In a recent blog, she presented evidence suggesting that carb-lovers with FM might want to cut back. A 2016 study found a high fructose diet resulted in the production of high levels of fractalkine in mice and neuroinflammation in their hippocampus and hypothalamus. If that’s so, it’s possible that high-carbohydrate diets could affect memory, learning and produce fatigue and many other symptoms. Given that most anti-inflammatory diets do restrict sugars and carbs, a high carb-neuroinflammation connection might not be surprising. (Adding curcumin, interestingly, reduced the inflammation in the mice.)
Dobberstein is not a fan of the FDA approved drugs in FM and suggested a number of ways to fight the inflammation. (For those who can handle it, Savella does appear to reduce neuroinflammation).
Taking magnesium can reduce IL-8. Chondroitin, glucosamine, hyaluronic acid and boswellia serrata may be able to quench several inflammatory chemokines such as IL-8. Omega-3 fish oil and DHA may be able to regulate glial cell activity, and antioxidants such Grape seed extract, Cordyceps, and curcumin (with bioperine) and CoQ10 can help calm the microglia as well.
Check out Linda’s article here
Dr. Ginerva Liptan suggests that low dose naltrexone, turmeric, green tea and cannabis may help. Dr. Younger is currently testing a wide range of herbal products to see if they reduce neuroinflamation in people with Gulf War Syndrome. Given Shungu’s recent finding (unpublished) that N-acetyl-cysteine (NAC) increased brain glutathione levels and reduced brain lactate levels in ME/CS patients, it may be another possibility.

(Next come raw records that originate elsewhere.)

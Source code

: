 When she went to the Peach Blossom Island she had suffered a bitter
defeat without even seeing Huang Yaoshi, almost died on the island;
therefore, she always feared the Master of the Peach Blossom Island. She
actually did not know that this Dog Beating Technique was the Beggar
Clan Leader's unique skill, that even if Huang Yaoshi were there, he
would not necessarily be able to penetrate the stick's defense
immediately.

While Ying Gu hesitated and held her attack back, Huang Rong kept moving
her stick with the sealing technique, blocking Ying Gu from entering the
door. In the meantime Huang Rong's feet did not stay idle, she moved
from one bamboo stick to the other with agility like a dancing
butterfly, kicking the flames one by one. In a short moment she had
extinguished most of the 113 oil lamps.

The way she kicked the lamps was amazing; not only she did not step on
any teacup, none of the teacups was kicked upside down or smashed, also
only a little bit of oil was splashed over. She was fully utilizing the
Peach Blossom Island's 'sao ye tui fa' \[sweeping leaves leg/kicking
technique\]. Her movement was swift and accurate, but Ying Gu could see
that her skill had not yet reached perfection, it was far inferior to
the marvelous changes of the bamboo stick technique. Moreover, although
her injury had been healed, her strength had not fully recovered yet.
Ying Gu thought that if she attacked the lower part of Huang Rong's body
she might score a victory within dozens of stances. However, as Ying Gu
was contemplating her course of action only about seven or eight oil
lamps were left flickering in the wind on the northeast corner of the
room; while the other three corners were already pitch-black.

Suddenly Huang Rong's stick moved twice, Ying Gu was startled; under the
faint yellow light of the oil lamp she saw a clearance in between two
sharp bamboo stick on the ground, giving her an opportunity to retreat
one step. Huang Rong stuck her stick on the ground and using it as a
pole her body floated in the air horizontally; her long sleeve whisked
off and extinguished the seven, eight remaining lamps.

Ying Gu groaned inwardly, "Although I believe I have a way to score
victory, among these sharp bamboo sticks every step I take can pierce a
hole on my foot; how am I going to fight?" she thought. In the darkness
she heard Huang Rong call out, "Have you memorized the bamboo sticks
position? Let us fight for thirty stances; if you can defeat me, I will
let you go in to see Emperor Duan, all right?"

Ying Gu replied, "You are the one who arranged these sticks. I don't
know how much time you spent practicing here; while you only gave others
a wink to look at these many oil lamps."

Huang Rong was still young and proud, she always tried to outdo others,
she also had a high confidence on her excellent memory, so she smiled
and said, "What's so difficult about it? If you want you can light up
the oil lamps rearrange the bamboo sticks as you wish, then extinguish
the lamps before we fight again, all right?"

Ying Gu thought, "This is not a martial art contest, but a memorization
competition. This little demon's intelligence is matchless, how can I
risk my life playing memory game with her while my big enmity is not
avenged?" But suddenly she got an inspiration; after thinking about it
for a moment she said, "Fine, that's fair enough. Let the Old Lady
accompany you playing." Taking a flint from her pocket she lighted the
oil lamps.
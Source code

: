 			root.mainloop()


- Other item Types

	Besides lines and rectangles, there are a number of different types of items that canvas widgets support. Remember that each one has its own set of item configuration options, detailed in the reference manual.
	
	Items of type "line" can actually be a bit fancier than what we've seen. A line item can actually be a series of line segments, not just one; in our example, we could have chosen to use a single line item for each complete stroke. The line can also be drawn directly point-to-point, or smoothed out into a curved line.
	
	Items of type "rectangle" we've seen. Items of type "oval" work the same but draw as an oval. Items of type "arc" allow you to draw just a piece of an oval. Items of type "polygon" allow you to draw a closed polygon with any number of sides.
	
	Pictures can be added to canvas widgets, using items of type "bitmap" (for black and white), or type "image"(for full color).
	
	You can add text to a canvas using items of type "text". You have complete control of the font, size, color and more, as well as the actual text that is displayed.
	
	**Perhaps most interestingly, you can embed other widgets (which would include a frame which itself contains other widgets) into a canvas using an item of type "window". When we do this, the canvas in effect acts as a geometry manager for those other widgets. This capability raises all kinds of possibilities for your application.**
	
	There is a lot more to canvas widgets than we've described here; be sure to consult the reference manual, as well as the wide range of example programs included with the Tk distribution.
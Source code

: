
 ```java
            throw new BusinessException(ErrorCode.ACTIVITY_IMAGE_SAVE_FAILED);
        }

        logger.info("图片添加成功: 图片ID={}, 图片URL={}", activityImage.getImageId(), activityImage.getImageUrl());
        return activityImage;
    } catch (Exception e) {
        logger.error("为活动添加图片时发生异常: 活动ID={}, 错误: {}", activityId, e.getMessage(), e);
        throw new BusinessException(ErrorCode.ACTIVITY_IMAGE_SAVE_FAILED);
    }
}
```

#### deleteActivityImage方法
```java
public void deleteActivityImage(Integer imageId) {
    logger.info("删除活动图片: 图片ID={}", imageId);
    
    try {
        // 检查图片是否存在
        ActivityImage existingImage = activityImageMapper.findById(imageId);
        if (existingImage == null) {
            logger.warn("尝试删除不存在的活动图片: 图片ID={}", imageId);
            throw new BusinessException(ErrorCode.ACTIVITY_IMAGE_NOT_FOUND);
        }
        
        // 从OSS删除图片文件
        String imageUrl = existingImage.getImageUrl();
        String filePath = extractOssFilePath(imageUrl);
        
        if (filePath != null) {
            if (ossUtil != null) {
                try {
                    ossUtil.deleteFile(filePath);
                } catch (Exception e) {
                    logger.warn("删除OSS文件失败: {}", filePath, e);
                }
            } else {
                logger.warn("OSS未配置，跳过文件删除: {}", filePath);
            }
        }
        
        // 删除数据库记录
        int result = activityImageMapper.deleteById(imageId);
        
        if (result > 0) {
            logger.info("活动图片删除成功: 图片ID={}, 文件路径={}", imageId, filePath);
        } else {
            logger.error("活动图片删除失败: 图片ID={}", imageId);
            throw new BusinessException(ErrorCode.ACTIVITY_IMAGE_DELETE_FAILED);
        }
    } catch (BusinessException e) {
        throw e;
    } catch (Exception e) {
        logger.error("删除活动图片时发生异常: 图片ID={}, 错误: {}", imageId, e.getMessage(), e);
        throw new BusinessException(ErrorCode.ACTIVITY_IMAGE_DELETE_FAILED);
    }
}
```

It’s good to see objective evidence of inflammation show up in FM, both in the spinal fluid and the blood. It’s even better to see factors that have associated with chronic pain and even memory issues in other diseases such as fractalkine show up in fibromyalgia. If a factor such as fractalkine shows up in enough diseases (it’s been found in FM, Alzheimer’s, diabetes, Crohn’s disease, etc.), drugs will be developed for it. At least two fractalkine drugs are in the early stages of testing. Hooking onto other disease findings and their treatments may in the end be an important factor in finding relief from FM.